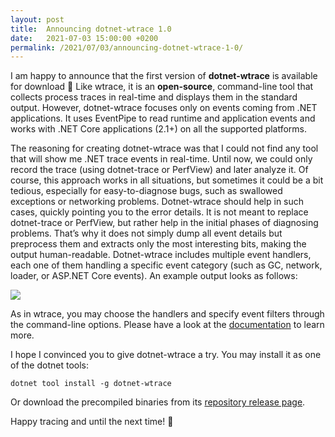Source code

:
 ```yaml
---
layout: post
title:  Announcing dotnet-wtrace 1.0
date:   2021-07-03 15:00:00 +0200
permalink: /2021/07/03/announcing-dotnet-wtrace-1-0/
---
```


I am happy to announce that the first version of **dotnet-wtrace** is available for download 🎉️ Like wtrace, it is an **open-source**, command-line tool that collects process traces in real-time and displays them in the standard output. However, dotnet-wtrace focuses only on events coming from .NET applications. It uses EventPipe to read runtime and application events and works with .NET Core applications (2.1+) on all the supported platforms.

The reasoning for creating dotnet-wtrace was that I could not find any tool that will show me .NET trace events in real-time. Until now, we could only record the trace (using dotnet-trace or PerfView) and later analyze it. Of course, this approach works in all situations, but sometimes it could be a bit tedious, especially for easy-to-diagnose bugs, such as swallowed exceptions or networking problems. Dotnet-wtrace should help in such cases, quickly pointing you to the error details. It is not meant to replace dotnet-trace or PerfView, but rather help in the initial phases of diagnosing problems. That’s why it does not simply dump all event details but preprocess them and extracts only the most interesting bits, making the output human-readable. Dotnet-wtrace includes multiple event handlers, each one of them handling a specific event category (such as GC, network, loader, or ASP.NET Core events). An example output looks as follows:

![](/assets/img/dotnet-wtrace-example-output.png)

As in wtrace, you may choose the handlers and specify event filters through the command-line options. Please have a look at the [documentation](https://github.com/lowleveldesign/dotnet-wtrace#readme) to learn more.

I hope I convinced you to give dotnet-wtrace a try. You may install it as one of the dotnet tools:

```
dotnet tool install -g dotnet-wtrace
```

Or download the precompiled binaries from its [repository release page](https://github.com/lowleveldesign/dotnet-wtrace/releases).

Happy tracing and until the next time! 🧐️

Directions:
Return the lines above that include the string "https".

Exercise output:
As in wtrace, you may choose the handlers and specify event filters through the command-line options. Please have a look at the [documentation](https://github.com/lowleveldesign/dotnet-wtrace#readme) to learn more.
Or download the precompiled binaries from its [repository release page](https://github.com/lowleveldesign/dotnet-wtrace/releases).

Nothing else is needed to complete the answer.